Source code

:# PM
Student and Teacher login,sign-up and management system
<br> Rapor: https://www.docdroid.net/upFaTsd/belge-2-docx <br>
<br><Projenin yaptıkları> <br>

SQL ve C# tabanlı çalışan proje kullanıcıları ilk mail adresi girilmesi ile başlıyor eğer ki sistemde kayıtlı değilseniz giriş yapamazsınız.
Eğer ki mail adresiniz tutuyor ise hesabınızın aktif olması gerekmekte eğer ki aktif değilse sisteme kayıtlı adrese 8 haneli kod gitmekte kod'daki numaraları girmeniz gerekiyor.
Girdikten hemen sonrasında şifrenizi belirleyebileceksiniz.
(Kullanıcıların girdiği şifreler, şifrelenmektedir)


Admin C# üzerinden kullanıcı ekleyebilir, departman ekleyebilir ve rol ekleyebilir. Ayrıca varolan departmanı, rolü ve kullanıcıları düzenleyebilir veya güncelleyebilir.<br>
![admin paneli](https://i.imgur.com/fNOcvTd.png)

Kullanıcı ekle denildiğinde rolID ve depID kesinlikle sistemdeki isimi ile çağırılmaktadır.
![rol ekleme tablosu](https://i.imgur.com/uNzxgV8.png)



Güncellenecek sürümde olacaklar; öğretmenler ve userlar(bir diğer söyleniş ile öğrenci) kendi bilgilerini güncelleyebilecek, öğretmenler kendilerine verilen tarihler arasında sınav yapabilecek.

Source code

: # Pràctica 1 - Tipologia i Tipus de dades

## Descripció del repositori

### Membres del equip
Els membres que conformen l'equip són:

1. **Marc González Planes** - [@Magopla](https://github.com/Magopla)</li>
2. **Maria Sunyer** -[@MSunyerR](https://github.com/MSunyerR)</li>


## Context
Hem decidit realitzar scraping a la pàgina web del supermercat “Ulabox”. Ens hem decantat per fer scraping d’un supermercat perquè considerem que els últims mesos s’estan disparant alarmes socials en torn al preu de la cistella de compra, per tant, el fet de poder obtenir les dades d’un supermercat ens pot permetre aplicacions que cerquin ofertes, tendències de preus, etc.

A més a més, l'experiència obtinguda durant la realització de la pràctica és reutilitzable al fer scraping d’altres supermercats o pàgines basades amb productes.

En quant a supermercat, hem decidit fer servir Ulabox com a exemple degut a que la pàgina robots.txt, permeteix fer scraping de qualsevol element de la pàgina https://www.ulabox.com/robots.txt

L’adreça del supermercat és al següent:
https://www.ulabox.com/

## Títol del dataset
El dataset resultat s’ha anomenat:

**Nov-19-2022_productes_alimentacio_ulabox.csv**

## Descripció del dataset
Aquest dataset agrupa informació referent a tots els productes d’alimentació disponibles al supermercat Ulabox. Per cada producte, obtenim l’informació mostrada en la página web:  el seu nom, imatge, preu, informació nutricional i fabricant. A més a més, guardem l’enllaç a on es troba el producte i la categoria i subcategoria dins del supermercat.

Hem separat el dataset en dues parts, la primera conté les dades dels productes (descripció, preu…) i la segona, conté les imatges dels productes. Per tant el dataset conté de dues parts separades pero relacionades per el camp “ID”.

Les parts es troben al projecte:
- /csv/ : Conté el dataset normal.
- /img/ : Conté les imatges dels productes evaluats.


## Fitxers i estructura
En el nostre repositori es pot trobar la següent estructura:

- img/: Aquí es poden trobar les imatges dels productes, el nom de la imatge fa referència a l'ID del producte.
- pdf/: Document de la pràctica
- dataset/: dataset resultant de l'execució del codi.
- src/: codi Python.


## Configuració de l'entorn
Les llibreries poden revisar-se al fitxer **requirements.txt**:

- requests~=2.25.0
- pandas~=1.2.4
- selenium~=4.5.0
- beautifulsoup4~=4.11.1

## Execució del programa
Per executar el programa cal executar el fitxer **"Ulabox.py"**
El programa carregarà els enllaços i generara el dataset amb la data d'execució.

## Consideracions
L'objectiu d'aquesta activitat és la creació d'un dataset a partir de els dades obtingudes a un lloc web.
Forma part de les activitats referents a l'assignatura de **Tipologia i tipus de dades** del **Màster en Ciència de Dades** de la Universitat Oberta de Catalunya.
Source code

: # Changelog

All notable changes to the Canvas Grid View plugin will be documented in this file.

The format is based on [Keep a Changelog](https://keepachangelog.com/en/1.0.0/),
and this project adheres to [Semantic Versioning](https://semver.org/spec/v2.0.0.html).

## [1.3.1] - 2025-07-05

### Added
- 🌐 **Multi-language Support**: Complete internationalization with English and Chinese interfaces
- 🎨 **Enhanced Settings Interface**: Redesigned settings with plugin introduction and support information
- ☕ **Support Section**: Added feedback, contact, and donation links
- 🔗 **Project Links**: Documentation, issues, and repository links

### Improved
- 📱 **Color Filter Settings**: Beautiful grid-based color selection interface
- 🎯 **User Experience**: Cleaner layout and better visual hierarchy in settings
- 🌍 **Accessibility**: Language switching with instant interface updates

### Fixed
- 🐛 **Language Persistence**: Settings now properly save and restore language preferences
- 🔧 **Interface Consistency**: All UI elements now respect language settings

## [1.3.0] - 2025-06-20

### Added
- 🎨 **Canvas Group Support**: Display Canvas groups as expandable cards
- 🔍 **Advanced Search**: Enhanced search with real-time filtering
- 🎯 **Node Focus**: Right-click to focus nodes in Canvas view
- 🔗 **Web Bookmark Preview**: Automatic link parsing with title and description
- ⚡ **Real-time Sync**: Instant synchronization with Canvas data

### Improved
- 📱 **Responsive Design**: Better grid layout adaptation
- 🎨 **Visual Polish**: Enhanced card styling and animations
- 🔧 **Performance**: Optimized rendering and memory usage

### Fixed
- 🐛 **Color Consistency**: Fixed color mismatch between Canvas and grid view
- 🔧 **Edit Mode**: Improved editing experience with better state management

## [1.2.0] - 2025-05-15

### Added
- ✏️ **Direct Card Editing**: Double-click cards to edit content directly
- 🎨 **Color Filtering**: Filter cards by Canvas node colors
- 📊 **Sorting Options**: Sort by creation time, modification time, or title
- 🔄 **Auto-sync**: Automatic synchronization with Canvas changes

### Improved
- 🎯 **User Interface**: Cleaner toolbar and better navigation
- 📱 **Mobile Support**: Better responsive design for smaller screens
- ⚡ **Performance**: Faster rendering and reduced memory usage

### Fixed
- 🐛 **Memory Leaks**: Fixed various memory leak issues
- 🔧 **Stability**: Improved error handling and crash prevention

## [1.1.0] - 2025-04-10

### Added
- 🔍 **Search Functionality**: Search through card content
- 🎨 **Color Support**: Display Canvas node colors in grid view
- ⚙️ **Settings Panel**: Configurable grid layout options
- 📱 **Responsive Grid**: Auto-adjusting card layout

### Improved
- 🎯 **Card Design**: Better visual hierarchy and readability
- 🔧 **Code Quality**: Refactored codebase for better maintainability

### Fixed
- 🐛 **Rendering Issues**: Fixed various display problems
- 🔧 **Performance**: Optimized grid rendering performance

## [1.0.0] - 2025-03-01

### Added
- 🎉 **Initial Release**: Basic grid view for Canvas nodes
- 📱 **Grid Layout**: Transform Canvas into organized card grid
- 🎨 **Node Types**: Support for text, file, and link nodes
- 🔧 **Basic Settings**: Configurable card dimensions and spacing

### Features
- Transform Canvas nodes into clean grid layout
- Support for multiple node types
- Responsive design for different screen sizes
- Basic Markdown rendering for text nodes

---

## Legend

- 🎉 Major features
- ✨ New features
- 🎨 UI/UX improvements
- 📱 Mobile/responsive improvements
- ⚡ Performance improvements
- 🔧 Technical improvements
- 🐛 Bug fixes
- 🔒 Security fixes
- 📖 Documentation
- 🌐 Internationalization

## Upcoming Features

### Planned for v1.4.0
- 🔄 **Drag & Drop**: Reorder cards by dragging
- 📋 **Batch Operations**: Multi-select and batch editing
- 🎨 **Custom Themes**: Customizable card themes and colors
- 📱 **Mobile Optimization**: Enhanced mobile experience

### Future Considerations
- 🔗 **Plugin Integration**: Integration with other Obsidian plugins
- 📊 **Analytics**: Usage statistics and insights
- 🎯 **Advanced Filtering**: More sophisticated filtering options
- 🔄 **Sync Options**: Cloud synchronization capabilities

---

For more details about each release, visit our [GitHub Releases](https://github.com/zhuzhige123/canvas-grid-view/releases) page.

+ + + +

▶ _Task goal_: A word-for-word copy of the lines above from the one with "- /csv/ : Conté el dataset normal." through the one with "and this project", inclusive, is the only output wanted.

▶ _Answer to the exercise_:
- /csv/ : Conté el dataset normal.
- /img/ : Conté les imatges dels productes evaluats.


## Fitxers i estructura
En el nostre repositori es pot trobar la següent estructura:

- img/: Aquí es poden trobar les imatges dels productes, el nom de la imatge fa referència a l'ID del producte.
- pdf/: Document de la pràctica
- dataset/: dataset resultant de l'execució del codi.
- src/: codi Python.


## Configuració de l'entorn
Les llibreries poden revisar-se al fitxer **requirements.txt**:

- requests~=2.25.0
- pandas~=1.2.4
- selenium~=4.5.0
- beautifulsoup4~=4.11.1

## Execució del programa
Per executar el programa cal executar el fitxer **"Ulabox.py"**
El programa carregarà els enllaços i generara el dataset amb la data d'execució.

## Consideracions
L'objectiu d'aquesta activitat és la creació d'un dataset a partir de els dades obtingudes a un lloc web.
Forma part de les activitats referents a l'assignatura de **Tipologia i tipus de dades** del **Màster en Ciència de Dades** de la Universitat Oberta de Catalunya.
Source code

: # Changelog

All notable changes to the Canvas Grid View plugin will be documented in this file.

The format is based on [Keep a Changelog](https://keepachangelog.com/en/1.0.0/),
and this project adheres to [Semantic Versioning](https://semver.org/spec/v2.0.0.html).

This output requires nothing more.